The outdoor fashion brand plans to introduce reclaimed fur into its supply chain which will be used to manufacture its parkas and will end the purchasing of new fur in 2022. Coats using the reclaimed fur are expected to be on sale the same year.
Canada Goose said currently its suppliers of coyote fur must ensure they do not tolerate any willful mistreatment of animals or use fur from fur farms and only source from trappers who are regulated by state, provincial and federal standards.
“We remain committed to the functionality and sustainability of real fur, however we are challenging ourselves to do it better, reusing what already exists,” it said.
“This initiative draws inspiration from that resourcefulness. We are proud to announce this commitment because we believe we must operate sustainably. It’s the right decision for our business, our customers and most importantly, our future.”

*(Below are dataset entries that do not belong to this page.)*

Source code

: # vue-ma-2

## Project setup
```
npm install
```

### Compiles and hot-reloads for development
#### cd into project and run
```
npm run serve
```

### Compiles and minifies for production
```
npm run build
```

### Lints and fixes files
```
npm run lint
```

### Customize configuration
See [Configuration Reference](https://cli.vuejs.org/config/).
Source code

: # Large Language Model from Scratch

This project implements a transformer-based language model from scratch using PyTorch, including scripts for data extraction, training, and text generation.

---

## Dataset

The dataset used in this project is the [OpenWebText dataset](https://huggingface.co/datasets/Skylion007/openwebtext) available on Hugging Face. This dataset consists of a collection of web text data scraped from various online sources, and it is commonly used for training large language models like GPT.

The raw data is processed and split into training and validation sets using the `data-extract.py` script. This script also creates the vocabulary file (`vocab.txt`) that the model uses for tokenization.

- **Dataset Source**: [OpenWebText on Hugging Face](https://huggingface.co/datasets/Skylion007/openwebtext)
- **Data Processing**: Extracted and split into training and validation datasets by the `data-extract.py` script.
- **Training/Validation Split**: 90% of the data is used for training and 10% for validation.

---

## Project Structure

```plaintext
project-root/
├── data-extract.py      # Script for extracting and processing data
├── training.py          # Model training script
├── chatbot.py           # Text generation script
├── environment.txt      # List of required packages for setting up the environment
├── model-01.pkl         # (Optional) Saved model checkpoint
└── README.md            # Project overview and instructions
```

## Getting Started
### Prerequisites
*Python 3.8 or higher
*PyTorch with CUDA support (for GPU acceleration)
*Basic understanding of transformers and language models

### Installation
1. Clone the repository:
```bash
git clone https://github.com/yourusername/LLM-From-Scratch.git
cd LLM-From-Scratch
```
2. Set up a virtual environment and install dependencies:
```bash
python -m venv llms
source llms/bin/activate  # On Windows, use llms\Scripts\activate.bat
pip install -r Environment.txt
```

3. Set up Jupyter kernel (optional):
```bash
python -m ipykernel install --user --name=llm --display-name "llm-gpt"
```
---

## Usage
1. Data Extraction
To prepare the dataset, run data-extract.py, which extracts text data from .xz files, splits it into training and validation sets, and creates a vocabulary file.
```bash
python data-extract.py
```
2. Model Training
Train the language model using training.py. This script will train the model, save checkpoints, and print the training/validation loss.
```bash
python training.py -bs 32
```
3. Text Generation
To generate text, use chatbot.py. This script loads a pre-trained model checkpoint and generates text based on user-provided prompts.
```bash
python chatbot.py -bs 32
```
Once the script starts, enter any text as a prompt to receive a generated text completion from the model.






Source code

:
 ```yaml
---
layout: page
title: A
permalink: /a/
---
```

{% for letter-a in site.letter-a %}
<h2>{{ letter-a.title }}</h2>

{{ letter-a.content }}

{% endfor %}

The firm stressed the move to reclaimed fur was part of its drive to sustainability, rather than in response to criticism from animal rights campaigners.
Dani Reiss, Canada Goose’s chief executive told the Financial Times: “We’re absolutely not switching for any other reason than we believe switching from new fur to reclaimed fur makes something sustainable more sustainable.”
Reiss added the firm has no plans to replace virgin down used to insulate its jackets, with reclaimed down.
Last year, House of Fraser came under fire after it overturned its “long-standing fur-free policies”.
Charity the Humane Society International/UK said the department store was selling jackets made by Parajumpers, Pyrenex and Mackage using fur from wild-trapped coyote and factory-farmed rabbit and raccoon dog.